Ottawa has set a deadline of September 1, 2018 for each jurisdiction in Canada to outline how they are implementing carbon pricing systems that meet the federal standard price of $10 per tonne.
The federal government will then determine whether the planned systems are on track to meet the standard, or whether the federal approach should be applied in that jurisdiction, according to a statement put out on behalf of Environment and Climate Change Minister Catherine McKenna and Finance Minister Bill Morneau.
Should jurisdictions want to implement the federal standard, they must advise of this by March 30, 2018.
“Pricing carbon pollution is one of the four pillars of Canada’s climate and clean growth plan,” the statement said.
“The pan-Canadian approach to carbon pricing, announced in October 2016, gives provinces and territories flexibility to choose which type of system to implement a direct pricing system, such as a carbon tax, like British Columbia has, or a carbon levy combined with a performance-based emissions system, as in Alberta, or a cap-and-trade system, as in Ontario and Quebec.”
Ottawa said the combination of existing carbon provincial pricing systems, new carbon pricing systems, and the federal approach will ensure a price on carbon across Canada. In direct pricing systems, that price will rise to $20 per tonne on January 1, 2019.
Alberta introduced a carbon price of $15 per tonne in 2007, increasing the levy to $20 per tonne effective January 1, 2017 and to $30 per tonne effective January 1, 2018.
Earlier this week the OECD stated that Canada’s decentralized approach to put a price on carbon is overly complex and will be difficult to implement.
Clean Energy Canada praised the approach following Wednesday’s pricing program announcement.
“In Canada, many provinces have already implemented and benefited from putting a price on carbon pollution—doing so in ways that meet their unique needs. After all, Canada is a country of vast and varied regions, which is why the federal government is offering flexibility—though not without the certainty of a federal backstop,” said Clean Energy Canada policy director Dan Woynillowicz.

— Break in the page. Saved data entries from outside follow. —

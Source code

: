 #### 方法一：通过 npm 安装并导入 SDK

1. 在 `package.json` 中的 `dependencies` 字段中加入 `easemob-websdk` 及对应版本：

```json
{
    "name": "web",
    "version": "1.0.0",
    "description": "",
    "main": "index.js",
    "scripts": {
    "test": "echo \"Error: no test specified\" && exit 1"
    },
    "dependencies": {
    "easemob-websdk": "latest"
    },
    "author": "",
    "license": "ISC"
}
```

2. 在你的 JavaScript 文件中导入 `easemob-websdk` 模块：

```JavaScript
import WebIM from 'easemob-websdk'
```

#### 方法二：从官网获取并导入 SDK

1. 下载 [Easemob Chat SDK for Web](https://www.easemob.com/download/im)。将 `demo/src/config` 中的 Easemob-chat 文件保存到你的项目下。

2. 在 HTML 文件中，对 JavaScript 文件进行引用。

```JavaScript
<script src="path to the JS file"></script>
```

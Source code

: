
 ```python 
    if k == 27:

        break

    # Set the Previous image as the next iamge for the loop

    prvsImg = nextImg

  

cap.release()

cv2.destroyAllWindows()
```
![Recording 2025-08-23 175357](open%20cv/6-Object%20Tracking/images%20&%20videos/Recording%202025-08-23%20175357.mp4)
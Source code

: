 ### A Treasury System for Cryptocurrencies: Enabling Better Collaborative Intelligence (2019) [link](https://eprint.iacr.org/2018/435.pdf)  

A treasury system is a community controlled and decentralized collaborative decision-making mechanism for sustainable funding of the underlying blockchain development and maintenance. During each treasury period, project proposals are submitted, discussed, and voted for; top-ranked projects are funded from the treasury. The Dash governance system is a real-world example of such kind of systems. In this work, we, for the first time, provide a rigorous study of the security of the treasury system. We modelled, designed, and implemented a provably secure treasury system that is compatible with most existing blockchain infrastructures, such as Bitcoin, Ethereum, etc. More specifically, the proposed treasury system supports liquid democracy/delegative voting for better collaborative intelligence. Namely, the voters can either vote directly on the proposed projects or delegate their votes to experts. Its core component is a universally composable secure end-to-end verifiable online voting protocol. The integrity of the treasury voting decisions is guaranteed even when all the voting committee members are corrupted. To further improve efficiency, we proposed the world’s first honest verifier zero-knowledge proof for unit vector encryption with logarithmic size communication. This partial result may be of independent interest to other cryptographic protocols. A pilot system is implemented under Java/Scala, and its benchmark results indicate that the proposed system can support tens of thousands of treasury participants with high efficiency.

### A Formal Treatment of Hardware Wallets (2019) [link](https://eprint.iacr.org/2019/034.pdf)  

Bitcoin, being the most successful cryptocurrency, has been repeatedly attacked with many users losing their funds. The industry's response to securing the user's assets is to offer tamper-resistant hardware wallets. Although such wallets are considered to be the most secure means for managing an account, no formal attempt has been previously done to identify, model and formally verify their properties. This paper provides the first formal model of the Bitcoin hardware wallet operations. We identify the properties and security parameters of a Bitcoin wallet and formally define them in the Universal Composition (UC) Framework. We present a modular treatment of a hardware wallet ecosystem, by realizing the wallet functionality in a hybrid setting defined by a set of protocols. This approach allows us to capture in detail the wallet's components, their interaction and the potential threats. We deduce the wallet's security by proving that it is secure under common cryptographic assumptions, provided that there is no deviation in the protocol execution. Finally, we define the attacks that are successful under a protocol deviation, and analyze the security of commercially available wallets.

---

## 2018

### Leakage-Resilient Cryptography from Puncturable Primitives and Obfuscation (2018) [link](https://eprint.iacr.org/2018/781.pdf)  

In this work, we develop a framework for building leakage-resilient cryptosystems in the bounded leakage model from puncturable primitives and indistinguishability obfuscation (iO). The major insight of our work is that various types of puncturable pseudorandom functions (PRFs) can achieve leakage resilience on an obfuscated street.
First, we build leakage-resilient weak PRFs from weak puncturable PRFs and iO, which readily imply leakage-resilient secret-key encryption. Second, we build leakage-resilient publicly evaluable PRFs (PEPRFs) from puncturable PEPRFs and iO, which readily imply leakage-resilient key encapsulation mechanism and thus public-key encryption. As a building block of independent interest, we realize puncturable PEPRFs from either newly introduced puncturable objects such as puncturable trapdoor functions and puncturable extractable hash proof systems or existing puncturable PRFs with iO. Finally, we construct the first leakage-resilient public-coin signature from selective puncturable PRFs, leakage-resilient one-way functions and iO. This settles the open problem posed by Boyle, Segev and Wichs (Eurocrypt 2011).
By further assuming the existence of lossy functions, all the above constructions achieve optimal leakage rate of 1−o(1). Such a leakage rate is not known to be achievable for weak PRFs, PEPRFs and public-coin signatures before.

“This approach strikes the right balance and will ensure Canada joins the ranks of other nations using carbon pricing as an efficient, effective way to encourage innovation and investment by consumers and companies.”
Canada’s Ecofiscal Commission urged that Canadian jurisdictions meet the federal benchmark with well-designed policies.
"Carbon pricing can reduce GHG emissions at lowest cost…as long as it is designed well,” said executive director Dale Beugin.
“To be effective, new provincial carbon pricing policies must drive additional emissions reductions above and beyond the progress those provinces have already made. If they don't, the federal government will step in to fill any gaps."